START Material for the task

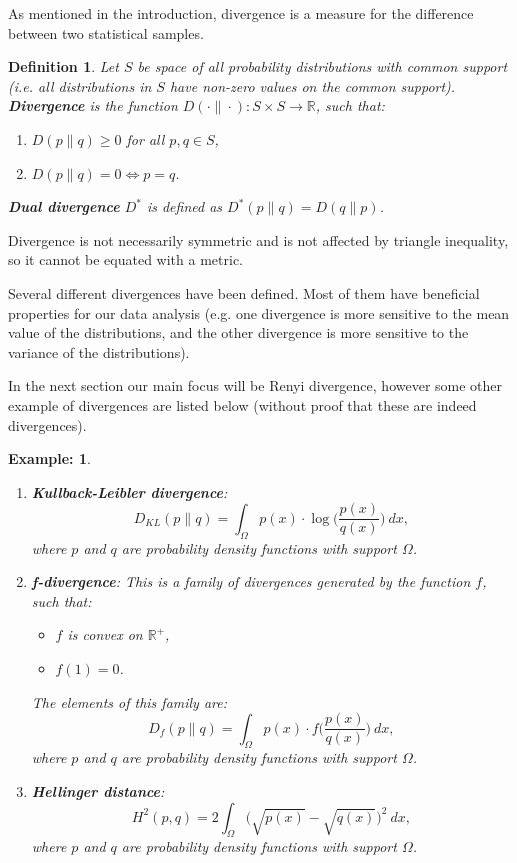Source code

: \documentclass[a4paper, 12pt]{article}
\newtheorem*{example}{Example: }
\newtheorem{definition}{Definition}[section]
\theoremstyle{definition}
\begin{document}
As mentioned in the introduction, divergence is a measure for the difference between two statistical samples.

\begin{definition}
	Let $S$ be space of all probability distributions with common support (i.e. all distributions in $S$ have non-zero values on the common support). \textbf{Divergence} is the function $D(\cdot \| \cdot): S \times S \rightarrow \mathbb{R}$, such that:
	\begin{enumerate}
		\item $D(p \| q) \geq 0$ for all $p, q \in S$,
		\item $D(p \| q) = 0 \Leftrightarrow p = q$.
	\end{enumerate}
	\textbf{Dual divergence} $D^\ast$ is defined as $D^\ast(p \| q) = D(q \| p)$.
\end{definition}

Divergence is not necessarily symmetric and is not affected by triangle inequality, so it cannot be equated with a metric.

\pagebreak

Several different divergences have been defined. Most of them have beneficial properties for our data analysis (e.g. one divergence is more sensitive to the mean value of the distributions, and the other divergence is more sensitive to the variance of the distributions).

In the next section our main focus will be Renyi divergence, however some other example of divergences are listed below (without proof that these are indeed divergences).

\begin{example}
	\leavevmode
	\begin{enumerate}
		\item \textbf{Kullback-Leibler divergence}:
		\begin{equation}
			D_{KL}(p \| q) = \int_\Omega p(x) \cdot \log\Big(\frac{p(x)}{q(x)}\Big) \  dx,
		\end{equation}
		where $p$ and $q$ are probability density functions with support $\Omega$.
		\item \textbf{f-divergence}:
        This is a family of divergences generated by the function $f$, such that:
        \begin{itemize}
			\item $f$ is convex on $\mathbb{R}^+$,
			\item $f(1) = 0$.
		\end{itemize}
		The elements of this family are:
		\begin{equation}
			D_f(p \| q) = \int_\Omega p(x) \cdot f\Big(\frac{p(x)}{q(x)}\Big) \  dx,
		\end{equation}
		where $p$ and $q$ are probability density functions with support $\Omega$.
		\item \textbf{Hellinger distance}:
		\begin{equation}
			H^2(p, q) = 2 \int_\Omega \Big(\sqrt{p(x)} - \sqrt{q(x)}\Big)^2 \  dx,
		\end{equation}
		where $p$ and $q$ are probability density functions with support $\Omega$.
	\end{enumerate}
\end{example}
\end{document}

END Material for the task

[Task instructions]
Transcribe exactly the lines that run from the first line of the records above through the line with "as $D^\ast(p \| q) = D(q \| p)$.", and include both of those lines; pictures stay out.

[Answer box]
Source code

: \documentclass[a4paper, 12pt]{article}
\newtheorem*{example}{Example: }
\newtheorem{definition}{Definition}[section]
\theoremstyle{definition}
\begin{document}
As mentioned in the introduction, divergence is a measure for the difference between two statistical samples.

\begin{definition}
	Let $S$ be space of all probability distributions with common support (i.e. all distributions in $S$ have non-zero values on the common support). \textbf{Divergence} is the function $D(\cdot \| \cdot): S \times S \rightarrow \mathbb{R}$, such that:
	\begin{enumerate}
		\item $D(p \| q) \geq 0$ for all $p, q \in S$,
		\item $D(p \| q) = 0 \Leftrightarrow p = q$.
	\end{enumerate}
	\textbf{Dual divergence} $D^\ast$ is defined as $D^\ast(p \| q) = D(q \| p)$.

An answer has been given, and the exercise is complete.